Wherever the string "Error" turns up in the data, copy the whole line.

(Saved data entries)
· · · ·
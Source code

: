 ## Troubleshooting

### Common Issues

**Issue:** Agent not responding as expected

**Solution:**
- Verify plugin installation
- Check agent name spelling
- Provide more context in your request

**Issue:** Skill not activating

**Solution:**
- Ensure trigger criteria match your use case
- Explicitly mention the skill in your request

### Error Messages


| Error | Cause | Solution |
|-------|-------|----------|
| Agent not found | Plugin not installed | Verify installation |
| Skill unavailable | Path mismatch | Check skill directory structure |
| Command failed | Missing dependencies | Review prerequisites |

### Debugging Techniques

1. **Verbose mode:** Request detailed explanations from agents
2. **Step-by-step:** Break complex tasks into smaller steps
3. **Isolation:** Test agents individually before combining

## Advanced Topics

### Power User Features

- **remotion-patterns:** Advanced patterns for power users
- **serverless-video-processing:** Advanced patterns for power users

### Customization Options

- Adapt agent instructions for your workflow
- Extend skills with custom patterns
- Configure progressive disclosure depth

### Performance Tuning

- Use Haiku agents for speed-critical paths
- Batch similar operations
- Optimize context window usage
· · · ·
Expected output:
### Error Messages
| Error | Cause | Solution |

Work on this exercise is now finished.